Sir Stephen Bubb, head of the charity chief executives body, says there has not been sufficient assurance that the bill will not restrict the sector's duty to speak out

Sir Stephen Bubb
Sir Stephen Bubb

The lobbying bill must be halted for proper scrutiny rather than being amended during its progress through parliament, the Association of Chief Executives of Voluntary Organisations has said in a letter to Tom Brake, the deputy leader of the House of Commons.

The Transparency of Lobbying, Non-Party Campaigning and Trade Union Administration Bill contains proposals to make it a criminal offence to spend more than £390,000 on campaigns that affect European, national and local elections in the year before those elections.

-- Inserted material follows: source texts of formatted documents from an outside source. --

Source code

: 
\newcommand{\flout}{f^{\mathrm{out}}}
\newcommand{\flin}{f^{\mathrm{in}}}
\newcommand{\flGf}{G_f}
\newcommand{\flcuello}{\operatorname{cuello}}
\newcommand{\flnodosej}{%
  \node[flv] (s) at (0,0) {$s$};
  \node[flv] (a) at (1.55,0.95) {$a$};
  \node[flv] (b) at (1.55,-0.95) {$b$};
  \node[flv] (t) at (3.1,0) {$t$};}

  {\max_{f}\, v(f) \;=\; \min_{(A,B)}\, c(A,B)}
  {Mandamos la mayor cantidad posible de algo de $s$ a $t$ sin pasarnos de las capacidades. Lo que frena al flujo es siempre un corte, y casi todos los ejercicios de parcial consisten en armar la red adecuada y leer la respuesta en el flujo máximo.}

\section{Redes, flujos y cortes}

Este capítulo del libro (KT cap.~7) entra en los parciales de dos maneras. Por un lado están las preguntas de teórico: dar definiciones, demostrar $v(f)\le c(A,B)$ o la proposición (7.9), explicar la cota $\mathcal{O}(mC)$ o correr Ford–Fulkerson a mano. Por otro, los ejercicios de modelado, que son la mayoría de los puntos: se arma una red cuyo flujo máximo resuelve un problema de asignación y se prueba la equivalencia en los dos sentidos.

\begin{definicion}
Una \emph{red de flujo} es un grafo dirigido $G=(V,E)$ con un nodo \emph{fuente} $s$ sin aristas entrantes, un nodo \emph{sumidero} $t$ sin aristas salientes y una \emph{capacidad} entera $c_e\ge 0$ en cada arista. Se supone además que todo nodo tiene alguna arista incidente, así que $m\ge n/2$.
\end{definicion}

Charities have warned that the definition of election campaigning is so wide that it could catch many legitimate charitable activities, and that elections are so frequent that the new law would effectively stop many charities campaigning altogether.

Brake, the Liberal Democrat MP for Carshalton and Wallington, has already promised that the government will bring an amendment to the bill in the next few weeks, before the report stage of the bill begins on 8 October, and will hold discussions with the National Council of Voluntary Organisations and the Electoral Commission before that amendment is published.

But in his letter to Brake, Sir Stephen Bubb, chief executive of Acevo, says the bill’s progress should be stopped. Bubb says he feels that "the government has yet to sufficiently assure civil society that the bill will not impinge on its duty to speak out on behalf of the people, communities and causes that it serves" and that "this bill’s progress must be halted, temporarily, to allow for proper pre-legislative scrutiny".

"The bill has been rushed through parliament so fast that it is neither liberal nor democratic, and it creates more problems than it solves," Bubb says in the letter. "As it stands, it entrenches a presumption that ‘lobbying’ is not a normal element of democracy, while doing little to make 98 per cent of lobbying meetings more transparent.

"It will instead punish civil society for damage to public trust and democracy caused by politicians, political parties and corporate lobbying," he says. "The bill will only achieve its aims after proper, wide-ranging consultation, rather than minor amendments in favour of charities."